Search the entries for the word "values". Copy every line where it turns up.

(Stored data entries)
"""

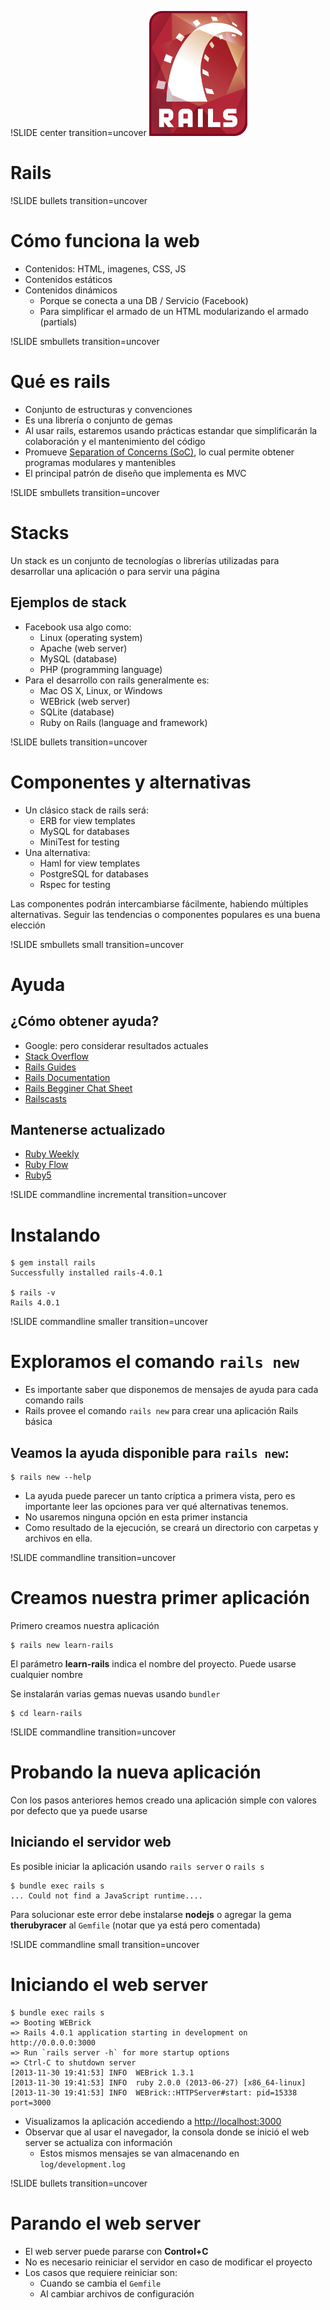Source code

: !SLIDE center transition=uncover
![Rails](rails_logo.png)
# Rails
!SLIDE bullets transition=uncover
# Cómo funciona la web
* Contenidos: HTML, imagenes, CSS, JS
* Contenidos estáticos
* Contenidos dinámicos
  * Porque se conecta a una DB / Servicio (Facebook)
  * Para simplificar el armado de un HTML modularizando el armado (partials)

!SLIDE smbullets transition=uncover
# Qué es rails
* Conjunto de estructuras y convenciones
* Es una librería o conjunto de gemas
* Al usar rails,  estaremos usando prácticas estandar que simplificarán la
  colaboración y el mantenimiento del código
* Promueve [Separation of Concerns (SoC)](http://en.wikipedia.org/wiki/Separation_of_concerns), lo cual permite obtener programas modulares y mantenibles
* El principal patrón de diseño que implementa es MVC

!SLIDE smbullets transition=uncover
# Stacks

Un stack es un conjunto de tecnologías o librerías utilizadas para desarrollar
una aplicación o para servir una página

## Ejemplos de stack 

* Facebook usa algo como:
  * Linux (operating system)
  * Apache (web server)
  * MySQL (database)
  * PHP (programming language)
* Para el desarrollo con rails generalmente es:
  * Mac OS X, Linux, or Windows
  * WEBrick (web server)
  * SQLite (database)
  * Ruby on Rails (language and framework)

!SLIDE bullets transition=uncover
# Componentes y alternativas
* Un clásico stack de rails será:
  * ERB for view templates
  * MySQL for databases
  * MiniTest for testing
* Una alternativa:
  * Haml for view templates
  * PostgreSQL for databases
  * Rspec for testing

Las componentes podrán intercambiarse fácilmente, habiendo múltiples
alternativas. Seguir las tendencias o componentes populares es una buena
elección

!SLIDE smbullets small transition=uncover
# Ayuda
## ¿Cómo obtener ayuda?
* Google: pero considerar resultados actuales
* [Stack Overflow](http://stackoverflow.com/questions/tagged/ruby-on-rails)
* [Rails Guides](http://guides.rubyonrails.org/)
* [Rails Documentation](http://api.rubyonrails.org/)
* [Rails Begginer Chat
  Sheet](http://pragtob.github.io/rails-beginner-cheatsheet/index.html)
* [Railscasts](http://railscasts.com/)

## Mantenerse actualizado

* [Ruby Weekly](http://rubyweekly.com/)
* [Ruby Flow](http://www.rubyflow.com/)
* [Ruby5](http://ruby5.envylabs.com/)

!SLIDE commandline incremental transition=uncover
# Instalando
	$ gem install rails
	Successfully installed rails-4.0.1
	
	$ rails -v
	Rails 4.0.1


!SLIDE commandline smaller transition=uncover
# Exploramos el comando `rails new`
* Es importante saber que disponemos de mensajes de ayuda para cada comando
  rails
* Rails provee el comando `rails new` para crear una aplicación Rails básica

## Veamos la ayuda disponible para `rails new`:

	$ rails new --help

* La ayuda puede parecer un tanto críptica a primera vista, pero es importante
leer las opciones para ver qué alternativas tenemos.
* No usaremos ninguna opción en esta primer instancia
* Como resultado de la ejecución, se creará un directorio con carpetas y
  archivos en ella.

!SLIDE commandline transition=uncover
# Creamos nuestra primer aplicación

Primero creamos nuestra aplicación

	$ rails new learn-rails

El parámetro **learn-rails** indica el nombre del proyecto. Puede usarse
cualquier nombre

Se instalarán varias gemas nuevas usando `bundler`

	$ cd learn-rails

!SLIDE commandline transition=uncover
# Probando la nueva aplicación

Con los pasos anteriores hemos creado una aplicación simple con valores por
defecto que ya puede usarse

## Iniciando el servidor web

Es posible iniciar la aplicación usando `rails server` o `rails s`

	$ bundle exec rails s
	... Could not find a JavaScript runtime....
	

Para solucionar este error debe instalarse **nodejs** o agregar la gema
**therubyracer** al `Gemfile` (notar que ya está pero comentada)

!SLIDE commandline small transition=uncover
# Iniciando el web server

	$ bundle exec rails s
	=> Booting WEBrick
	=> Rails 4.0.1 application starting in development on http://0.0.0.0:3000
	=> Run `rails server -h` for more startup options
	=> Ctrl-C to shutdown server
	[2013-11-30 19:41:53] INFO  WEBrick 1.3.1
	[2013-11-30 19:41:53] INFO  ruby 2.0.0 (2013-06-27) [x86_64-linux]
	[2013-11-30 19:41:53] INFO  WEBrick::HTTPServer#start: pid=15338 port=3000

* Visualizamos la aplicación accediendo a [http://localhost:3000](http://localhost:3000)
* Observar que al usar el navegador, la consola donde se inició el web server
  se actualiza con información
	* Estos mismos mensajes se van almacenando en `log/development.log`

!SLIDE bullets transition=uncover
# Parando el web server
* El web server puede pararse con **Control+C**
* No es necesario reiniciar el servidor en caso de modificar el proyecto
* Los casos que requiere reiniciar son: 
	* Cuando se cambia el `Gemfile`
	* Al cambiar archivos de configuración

"""
"""

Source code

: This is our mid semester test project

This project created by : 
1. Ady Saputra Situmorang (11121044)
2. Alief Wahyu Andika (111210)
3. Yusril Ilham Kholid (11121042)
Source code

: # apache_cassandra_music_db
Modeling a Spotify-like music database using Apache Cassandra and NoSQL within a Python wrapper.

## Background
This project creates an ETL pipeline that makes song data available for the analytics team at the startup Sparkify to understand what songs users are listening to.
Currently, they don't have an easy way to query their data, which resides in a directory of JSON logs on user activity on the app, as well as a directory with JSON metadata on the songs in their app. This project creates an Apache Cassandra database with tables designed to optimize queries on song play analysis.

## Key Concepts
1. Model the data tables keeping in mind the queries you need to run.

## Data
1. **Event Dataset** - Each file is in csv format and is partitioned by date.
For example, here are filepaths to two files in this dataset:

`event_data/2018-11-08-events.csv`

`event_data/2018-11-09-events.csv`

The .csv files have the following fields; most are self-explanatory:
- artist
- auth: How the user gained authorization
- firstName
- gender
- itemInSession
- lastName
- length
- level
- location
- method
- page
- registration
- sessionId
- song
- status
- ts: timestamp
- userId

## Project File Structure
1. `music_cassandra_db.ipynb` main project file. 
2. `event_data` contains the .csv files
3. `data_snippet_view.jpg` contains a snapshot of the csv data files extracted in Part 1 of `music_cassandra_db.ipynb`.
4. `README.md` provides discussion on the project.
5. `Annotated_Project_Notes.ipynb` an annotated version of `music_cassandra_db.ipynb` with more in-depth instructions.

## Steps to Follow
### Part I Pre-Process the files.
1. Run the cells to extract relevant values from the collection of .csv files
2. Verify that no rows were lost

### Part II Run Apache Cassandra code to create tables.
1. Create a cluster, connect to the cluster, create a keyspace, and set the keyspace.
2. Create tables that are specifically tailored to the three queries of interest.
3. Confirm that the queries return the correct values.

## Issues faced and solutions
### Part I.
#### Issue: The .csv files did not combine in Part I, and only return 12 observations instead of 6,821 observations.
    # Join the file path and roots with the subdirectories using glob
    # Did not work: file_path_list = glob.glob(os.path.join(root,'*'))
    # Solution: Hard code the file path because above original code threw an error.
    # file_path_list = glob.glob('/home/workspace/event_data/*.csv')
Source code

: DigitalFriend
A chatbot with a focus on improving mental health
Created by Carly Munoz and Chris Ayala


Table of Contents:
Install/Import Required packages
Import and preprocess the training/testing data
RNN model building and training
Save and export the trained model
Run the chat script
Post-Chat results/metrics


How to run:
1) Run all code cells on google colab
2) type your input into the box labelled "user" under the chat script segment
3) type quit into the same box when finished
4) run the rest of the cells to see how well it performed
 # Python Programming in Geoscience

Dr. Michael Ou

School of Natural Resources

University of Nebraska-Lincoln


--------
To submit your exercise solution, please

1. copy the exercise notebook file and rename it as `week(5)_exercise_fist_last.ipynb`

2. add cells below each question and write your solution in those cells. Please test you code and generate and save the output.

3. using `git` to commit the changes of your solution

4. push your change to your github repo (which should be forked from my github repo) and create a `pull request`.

"""

◆ **Task solution**:
1. Run the cells to extract relevant values from the collection of .csv files
3. Confirm that the queries return the correct values.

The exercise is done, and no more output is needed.